What the Heck Does OwnMy Today Mean?

So what is with the title of this blog? OwnMy Today?!?

Really, “OwnMy” it isn’t even a word; yet it has become an anchor of who I am today and it one of the most important “words” in my life. It defines how I operate, serve, accept, heal, love, move forward, and experience everything (the good, the bad and the ugly). The idea of “OwnMy” helps me to know I can wake up every morning, put one foot in front of the other, and embrace the constant peaks and valleys of emotions and situations I experience hour-to-hour and sometimes minute-to-minute.

OwnMy Baggage

OwnMy Today comes from a critical day during this widowhood journey when I realized I have major, icky baggage that surfaced the day my husband Tylor committed suicide. Clearly, my “new found baggage” quickly became too big to hide and ignore. So, rather than acting like the baggage didn’t exist…I decided to OWN it. Yes, I definitely have baggage and I like to think that it isn’t dark, dreary and beat up. Rather, it is bright, strong and beautiful; dare I say…stylish (with major sparkle).

Just like I OwnMy baggage, I own everything that makes-up those sparkly suitcases. I own the emotions, the fears, the excitement, the confusion, the adventures, the unknown, the many, “I have no idea how to XXX,” the future, the past, the lack of comfort, the vulnerability, the unexpected, the re-defining, the “new normal.”

One Day At A Time

I OWN the reality that I am a widow as a result of suicide/mental illness. I OWN that I am now a Breast Cancer survivor. I OWN the fact that I am still here. I am still living. I am a woman with hopes, dreams, and faith…experiencing all of this in the best way I know how.

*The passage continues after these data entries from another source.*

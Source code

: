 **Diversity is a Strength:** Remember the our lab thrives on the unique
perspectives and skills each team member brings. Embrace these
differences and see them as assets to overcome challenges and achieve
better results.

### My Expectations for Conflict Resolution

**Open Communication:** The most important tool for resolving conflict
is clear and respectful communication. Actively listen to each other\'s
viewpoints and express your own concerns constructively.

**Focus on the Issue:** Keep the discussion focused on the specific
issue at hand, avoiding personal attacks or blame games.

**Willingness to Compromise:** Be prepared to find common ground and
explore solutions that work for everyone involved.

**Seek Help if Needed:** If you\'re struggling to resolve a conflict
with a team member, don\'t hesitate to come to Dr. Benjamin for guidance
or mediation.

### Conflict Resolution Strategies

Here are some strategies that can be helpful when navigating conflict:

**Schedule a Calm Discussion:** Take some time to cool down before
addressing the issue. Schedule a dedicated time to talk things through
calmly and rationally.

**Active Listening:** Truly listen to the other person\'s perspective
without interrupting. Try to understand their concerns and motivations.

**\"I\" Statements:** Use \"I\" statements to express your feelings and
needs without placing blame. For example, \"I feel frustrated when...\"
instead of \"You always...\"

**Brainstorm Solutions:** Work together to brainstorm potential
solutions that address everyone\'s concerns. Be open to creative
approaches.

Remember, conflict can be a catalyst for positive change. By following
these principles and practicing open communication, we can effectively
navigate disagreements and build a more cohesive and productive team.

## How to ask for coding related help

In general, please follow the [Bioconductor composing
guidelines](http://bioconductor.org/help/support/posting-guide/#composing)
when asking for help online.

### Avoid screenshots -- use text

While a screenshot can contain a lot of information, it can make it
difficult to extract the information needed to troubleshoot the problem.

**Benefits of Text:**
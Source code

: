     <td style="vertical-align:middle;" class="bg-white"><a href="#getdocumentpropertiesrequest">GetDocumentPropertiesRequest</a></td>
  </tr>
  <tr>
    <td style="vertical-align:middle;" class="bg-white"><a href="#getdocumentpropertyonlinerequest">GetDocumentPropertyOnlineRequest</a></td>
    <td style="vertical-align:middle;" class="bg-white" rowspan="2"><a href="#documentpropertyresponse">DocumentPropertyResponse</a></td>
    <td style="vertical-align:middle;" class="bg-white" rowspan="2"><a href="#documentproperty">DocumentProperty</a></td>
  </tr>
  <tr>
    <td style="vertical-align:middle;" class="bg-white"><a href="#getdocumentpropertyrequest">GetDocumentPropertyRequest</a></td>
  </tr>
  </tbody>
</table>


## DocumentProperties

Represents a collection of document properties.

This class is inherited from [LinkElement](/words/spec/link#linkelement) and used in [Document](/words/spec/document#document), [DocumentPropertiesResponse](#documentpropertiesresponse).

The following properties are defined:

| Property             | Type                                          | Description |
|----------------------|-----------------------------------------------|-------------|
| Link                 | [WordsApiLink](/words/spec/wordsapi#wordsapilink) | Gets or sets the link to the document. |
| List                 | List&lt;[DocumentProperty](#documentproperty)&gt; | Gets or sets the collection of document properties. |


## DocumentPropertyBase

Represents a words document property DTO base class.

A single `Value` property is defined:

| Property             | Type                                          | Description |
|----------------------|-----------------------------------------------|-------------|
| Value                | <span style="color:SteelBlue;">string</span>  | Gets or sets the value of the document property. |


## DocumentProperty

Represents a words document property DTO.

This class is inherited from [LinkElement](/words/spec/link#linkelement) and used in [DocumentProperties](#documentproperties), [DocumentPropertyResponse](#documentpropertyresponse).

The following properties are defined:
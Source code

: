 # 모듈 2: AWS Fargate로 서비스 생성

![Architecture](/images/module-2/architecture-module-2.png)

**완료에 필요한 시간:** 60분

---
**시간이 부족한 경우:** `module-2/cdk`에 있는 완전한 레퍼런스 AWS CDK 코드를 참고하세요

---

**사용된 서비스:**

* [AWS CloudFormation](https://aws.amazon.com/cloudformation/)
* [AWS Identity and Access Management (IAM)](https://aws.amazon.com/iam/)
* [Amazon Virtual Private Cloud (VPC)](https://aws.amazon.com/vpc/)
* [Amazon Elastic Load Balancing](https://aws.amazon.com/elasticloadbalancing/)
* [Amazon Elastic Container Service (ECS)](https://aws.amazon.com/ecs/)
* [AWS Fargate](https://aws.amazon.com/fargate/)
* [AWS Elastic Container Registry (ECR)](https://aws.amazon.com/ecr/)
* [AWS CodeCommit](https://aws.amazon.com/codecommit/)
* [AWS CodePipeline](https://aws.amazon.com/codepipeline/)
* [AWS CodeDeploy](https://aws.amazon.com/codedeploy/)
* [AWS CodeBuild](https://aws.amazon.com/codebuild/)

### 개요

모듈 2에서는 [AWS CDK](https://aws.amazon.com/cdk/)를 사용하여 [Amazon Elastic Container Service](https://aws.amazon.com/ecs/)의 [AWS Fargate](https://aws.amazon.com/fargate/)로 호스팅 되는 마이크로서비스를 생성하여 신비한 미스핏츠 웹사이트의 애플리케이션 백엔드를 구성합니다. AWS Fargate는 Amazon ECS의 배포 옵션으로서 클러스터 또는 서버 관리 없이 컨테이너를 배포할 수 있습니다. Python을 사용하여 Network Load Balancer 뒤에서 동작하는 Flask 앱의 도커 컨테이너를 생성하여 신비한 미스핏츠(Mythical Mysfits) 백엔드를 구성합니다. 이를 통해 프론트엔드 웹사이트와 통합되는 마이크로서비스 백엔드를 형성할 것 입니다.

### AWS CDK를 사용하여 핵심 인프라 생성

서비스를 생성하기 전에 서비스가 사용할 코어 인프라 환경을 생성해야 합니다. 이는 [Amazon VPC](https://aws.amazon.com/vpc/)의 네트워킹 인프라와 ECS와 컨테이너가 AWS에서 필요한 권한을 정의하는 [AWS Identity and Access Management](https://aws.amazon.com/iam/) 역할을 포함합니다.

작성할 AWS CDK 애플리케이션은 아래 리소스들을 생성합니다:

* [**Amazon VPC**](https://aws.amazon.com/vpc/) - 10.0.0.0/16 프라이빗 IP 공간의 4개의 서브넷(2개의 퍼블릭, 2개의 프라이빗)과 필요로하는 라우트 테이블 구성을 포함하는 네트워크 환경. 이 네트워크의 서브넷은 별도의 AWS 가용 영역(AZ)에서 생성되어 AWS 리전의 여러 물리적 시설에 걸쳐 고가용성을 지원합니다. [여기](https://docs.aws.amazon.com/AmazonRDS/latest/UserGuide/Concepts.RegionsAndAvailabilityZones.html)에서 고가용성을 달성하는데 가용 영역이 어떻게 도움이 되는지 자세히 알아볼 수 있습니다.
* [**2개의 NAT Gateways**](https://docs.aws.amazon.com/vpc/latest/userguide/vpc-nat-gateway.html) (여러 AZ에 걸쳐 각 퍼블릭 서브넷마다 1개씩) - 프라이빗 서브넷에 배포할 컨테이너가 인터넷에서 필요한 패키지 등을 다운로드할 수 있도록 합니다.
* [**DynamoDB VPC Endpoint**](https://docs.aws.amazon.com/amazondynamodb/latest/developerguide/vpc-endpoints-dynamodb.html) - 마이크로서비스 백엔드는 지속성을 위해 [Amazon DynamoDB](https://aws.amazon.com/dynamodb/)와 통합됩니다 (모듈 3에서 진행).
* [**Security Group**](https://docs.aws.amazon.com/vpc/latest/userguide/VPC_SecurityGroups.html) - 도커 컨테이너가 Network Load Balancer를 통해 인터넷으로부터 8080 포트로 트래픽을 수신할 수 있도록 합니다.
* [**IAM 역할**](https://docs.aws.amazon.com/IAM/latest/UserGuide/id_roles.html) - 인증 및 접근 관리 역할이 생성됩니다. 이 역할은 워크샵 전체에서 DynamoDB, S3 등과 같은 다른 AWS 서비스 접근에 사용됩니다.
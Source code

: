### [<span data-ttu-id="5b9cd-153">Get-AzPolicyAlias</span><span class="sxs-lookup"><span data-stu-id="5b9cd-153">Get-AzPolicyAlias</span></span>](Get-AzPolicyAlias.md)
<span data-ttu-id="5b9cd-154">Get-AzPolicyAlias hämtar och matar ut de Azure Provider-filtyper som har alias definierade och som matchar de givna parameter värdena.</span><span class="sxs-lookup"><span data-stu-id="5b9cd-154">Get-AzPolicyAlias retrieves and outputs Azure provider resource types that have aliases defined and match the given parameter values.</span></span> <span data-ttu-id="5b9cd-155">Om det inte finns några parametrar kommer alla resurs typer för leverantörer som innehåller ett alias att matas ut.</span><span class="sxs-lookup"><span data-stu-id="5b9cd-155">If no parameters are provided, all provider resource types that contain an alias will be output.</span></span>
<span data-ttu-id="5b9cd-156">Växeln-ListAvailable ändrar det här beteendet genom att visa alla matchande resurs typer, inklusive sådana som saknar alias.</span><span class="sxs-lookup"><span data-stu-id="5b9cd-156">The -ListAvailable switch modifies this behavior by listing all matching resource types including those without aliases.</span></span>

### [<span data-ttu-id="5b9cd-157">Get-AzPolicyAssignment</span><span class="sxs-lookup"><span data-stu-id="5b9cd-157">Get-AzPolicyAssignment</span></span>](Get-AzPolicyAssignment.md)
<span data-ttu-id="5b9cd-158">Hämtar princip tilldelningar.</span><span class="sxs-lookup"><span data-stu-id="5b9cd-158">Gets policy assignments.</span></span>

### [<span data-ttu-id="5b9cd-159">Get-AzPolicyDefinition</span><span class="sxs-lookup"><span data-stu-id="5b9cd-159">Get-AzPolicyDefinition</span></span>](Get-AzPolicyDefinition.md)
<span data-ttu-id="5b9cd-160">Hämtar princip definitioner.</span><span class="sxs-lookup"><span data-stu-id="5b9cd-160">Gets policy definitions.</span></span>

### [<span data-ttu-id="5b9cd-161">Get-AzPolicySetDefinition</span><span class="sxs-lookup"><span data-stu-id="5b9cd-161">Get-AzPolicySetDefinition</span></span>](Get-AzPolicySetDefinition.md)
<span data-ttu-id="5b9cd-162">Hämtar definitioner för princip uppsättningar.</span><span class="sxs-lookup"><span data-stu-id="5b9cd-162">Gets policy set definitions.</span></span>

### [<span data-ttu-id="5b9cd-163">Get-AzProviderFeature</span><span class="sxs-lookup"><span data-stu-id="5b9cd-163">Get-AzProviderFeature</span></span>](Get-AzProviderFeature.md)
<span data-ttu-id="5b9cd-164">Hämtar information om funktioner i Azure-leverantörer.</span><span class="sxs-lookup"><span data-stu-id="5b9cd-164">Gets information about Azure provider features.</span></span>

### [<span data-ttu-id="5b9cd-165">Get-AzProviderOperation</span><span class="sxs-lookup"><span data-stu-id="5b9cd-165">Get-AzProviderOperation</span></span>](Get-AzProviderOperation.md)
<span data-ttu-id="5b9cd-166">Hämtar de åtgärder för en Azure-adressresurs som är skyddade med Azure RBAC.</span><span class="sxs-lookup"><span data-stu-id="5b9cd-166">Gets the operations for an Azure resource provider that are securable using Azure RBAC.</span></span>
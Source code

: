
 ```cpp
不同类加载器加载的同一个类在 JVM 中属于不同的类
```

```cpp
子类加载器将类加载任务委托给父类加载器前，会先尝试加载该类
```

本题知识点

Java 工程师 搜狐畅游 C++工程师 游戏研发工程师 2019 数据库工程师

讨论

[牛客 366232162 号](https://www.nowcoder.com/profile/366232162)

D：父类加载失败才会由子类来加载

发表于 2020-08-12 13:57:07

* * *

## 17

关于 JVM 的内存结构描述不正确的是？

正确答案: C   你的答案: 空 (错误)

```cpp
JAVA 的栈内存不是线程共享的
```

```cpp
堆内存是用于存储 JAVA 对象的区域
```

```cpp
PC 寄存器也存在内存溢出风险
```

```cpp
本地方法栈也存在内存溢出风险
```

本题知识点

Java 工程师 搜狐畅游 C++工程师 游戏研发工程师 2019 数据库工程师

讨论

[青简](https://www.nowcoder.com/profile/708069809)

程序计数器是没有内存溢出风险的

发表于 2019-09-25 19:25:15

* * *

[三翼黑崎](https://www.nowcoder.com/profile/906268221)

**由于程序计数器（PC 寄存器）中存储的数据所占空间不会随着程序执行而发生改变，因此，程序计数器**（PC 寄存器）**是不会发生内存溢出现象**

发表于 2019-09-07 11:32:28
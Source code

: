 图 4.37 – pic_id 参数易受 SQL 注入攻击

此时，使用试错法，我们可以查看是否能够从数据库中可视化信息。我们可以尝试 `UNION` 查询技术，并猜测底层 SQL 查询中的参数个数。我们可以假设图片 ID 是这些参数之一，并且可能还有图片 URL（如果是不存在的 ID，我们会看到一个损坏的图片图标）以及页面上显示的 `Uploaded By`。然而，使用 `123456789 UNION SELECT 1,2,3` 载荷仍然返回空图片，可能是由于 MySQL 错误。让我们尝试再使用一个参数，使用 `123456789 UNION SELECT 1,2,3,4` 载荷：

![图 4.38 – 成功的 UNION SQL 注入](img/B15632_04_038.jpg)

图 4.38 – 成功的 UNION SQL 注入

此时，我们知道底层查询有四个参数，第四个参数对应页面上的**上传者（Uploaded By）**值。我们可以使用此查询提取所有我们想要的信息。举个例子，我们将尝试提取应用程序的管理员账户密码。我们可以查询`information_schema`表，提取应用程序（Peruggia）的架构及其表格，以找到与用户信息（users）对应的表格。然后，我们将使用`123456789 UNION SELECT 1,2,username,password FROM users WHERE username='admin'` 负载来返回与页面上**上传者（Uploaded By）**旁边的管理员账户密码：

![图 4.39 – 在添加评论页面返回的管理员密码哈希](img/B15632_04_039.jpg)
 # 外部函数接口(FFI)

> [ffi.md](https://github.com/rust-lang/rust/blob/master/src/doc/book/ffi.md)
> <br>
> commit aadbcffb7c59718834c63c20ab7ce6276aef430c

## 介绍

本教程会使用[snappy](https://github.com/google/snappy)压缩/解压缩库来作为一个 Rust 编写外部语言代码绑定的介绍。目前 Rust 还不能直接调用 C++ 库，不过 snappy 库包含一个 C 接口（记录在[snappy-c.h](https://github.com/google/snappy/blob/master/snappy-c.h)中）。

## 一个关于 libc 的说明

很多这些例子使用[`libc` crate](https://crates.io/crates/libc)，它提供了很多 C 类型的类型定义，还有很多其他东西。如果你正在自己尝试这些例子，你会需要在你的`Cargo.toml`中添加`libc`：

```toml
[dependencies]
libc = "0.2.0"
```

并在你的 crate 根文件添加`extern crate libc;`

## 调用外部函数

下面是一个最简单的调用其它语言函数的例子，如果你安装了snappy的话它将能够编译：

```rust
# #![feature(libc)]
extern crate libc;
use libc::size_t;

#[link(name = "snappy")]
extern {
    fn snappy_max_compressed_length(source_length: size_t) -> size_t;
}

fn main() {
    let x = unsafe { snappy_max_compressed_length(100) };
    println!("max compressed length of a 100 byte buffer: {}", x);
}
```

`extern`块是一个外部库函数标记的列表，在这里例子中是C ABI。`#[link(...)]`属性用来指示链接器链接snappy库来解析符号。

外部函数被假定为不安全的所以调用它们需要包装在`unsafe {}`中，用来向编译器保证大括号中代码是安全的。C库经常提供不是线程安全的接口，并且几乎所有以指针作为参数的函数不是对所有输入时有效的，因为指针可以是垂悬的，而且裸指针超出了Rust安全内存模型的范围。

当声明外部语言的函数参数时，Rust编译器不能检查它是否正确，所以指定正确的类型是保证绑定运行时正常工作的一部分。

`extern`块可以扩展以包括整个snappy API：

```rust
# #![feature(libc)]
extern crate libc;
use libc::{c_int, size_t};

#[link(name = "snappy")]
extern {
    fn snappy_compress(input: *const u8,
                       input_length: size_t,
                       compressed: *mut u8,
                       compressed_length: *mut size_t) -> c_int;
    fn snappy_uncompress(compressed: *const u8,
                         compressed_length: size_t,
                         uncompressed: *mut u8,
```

If you have experienced loss, you know that you really have to take it day-by-day (and let’s be real, sometimes hour-by-hour and minute-by-minute). The most I can expect of myself is to simply OwnMy Today….and whatever the day brings.

We All Have Baggage

I go into each day knowing one thing: it is unpredictable, as a result of Tylor’s death. I approach each day knowing that I am doing the best I can and I attempt to give myself (although it doesn’t always happen) extreme amounts of grace and patience…no matter if I am experiencing unbelievable joy or desperate sadness.

Cheers to OWNING “our” beautiful baggage TOGETHER (you know, we all got some baggage)!